Extracted data entries:
──────────

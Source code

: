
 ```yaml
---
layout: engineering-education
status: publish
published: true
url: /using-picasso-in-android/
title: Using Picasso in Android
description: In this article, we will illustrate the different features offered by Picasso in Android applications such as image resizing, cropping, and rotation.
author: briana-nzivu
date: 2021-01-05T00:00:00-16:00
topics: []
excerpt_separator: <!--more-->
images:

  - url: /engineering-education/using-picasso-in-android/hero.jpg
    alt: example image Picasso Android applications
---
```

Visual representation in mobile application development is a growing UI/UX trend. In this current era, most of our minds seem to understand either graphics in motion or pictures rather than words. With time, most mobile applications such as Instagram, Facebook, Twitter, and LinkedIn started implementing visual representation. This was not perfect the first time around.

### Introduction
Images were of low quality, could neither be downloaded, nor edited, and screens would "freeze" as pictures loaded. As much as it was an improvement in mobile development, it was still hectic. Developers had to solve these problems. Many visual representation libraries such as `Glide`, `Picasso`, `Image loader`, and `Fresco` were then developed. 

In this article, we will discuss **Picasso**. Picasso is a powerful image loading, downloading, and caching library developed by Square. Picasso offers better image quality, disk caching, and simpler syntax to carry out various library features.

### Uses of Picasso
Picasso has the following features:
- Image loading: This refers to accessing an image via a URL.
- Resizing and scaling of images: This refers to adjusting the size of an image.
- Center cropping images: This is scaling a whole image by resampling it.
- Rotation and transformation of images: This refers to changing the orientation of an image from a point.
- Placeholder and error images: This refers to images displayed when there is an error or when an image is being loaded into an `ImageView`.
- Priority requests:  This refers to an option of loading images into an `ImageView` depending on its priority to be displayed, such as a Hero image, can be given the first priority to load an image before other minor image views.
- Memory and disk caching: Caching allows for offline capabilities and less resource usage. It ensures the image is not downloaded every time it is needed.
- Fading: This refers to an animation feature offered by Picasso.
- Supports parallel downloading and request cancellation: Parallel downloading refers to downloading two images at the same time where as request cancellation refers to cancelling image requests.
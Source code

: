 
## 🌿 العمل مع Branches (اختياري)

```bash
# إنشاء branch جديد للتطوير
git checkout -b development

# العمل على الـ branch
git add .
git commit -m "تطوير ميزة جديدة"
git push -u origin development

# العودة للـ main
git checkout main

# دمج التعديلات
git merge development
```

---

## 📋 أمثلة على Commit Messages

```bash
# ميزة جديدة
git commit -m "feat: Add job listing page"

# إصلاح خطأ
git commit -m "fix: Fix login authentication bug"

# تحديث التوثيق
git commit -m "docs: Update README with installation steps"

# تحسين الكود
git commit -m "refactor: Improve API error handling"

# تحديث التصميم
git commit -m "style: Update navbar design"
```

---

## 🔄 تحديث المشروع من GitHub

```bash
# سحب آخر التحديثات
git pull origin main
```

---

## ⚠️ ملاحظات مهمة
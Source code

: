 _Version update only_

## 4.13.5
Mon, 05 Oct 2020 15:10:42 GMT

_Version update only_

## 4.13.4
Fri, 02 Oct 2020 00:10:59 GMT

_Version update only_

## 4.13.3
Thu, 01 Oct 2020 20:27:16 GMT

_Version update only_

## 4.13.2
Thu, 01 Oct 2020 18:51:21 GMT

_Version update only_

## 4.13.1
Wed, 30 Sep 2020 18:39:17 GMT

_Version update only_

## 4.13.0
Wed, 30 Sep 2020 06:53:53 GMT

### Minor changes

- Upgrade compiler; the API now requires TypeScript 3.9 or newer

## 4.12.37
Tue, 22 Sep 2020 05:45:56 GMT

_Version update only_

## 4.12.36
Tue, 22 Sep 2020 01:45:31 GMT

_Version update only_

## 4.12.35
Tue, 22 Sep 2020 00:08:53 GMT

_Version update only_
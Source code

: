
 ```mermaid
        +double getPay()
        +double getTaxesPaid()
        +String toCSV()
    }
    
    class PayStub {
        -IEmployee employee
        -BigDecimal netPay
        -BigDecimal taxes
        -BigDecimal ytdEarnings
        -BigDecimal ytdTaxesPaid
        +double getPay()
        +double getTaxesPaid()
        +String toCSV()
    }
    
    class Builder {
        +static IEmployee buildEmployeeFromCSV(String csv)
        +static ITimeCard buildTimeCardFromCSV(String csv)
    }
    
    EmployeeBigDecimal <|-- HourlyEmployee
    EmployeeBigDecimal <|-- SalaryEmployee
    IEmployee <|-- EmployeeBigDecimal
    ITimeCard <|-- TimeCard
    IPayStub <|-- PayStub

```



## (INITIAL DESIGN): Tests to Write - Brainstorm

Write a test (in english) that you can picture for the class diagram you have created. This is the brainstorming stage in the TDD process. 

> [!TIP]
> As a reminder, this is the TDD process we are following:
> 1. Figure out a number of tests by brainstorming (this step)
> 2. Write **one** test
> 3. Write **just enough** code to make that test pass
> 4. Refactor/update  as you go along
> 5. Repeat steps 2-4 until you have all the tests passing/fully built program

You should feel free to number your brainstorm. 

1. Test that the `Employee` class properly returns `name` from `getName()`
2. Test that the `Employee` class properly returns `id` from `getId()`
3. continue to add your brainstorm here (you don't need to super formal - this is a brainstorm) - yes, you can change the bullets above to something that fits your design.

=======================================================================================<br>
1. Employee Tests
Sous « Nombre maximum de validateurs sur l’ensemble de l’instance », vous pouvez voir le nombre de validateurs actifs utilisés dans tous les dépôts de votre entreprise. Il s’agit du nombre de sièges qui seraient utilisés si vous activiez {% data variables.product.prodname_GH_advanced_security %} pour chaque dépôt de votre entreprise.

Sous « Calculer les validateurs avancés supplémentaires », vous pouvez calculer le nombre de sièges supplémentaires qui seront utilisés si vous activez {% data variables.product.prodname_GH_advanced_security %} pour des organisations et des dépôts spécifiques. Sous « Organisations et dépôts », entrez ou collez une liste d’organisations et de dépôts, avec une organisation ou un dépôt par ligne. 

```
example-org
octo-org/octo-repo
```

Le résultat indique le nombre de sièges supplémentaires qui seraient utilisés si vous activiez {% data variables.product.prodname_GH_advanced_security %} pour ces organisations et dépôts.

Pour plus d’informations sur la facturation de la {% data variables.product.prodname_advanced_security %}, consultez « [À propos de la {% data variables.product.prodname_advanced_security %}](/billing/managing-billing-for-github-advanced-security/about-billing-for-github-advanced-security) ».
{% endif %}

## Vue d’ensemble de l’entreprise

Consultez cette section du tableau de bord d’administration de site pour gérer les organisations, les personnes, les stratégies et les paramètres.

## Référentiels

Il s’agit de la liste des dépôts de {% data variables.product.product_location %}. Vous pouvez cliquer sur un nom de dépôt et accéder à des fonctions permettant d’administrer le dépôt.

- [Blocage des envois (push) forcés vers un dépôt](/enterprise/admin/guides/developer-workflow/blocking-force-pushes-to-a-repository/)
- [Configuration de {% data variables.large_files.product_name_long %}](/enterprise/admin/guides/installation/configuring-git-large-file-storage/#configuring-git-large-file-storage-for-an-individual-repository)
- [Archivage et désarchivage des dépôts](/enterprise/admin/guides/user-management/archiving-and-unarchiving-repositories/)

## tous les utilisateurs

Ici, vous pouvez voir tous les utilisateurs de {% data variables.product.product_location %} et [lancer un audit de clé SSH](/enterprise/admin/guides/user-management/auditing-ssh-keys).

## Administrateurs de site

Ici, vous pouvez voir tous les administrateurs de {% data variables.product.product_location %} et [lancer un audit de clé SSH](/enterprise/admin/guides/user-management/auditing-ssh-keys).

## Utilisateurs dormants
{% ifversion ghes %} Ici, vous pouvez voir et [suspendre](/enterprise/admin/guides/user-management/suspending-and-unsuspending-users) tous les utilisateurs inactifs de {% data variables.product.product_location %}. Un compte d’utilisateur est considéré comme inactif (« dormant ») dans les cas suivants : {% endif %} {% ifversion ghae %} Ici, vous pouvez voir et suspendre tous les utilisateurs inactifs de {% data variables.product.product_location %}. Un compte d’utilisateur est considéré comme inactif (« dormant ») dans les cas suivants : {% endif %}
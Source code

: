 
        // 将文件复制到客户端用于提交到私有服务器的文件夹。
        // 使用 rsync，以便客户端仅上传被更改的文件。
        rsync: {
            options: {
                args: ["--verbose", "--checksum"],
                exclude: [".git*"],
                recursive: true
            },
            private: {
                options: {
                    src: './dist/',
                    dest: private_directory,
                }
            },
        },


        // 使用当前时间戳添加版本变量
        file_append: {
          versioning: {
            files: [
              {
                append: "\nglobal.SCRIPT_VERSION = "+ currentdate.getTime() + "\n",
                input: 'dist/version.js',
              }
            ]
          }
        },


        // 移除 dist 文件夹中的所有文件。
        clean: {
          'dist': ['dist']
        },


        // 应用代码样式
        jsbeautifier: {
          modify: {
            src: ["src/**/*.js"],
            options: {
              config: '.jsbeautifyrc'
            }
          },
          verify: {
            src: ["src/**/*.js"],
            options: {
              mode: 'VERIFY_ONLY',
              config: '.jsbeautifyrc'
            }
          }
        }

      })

──────────

WHAT THE TASK ASKS.
The lines above starting at the one that contains "Tue, 22 Sep 2020 05:45:56 GMT" and ending at the one that contains "## (INITIAL DESIGN): Tests" must be transcribed exactly, and no other lines may appear.

RESULT FOR THIS TASK.
Tue, 22 Sep 2020 05:45:56 GMT

_Version update only_

## 4.12.36
Tue, 22 Sep 2020 01:45:31 GMT

_Version update only_

## 4.12.35
Tue, 22 Sep 2020 00:08:53 GMT

_Version update only_
Source code

:
 ```mermaid
        +double getPay()
        +double getTaxesPaid()
        +String toCSV()
    }
    
    class PayStub {
        -IEmployee employee
        -BigDecimal netPay
        -BigDecimal taxes
        -BigDecimal ytdEarnings
        -BigDecimal ytdTaxesPaid
        +double getPay()
        +double getTaxesPaid()
        +String toCSV()
    }
    
    class Builder {
        +static IEmployee buildEmployeeFromCSV(String csv)
        +static ITimeCard buildTimeCardFromCSV(String csv)
    }
    
    EmployeeBigDecimal <|-- HourlyEmployee
    EmployeeBigDecimal <|-- SalaryEmployee
    IEmployee <|-- EmployeeBigDecimal
    ITimeCard <|-- TimeCard
    IPayStub <|-- PayStub

```



## (INITIAL DESIGN): Tests to Write - Brainstorm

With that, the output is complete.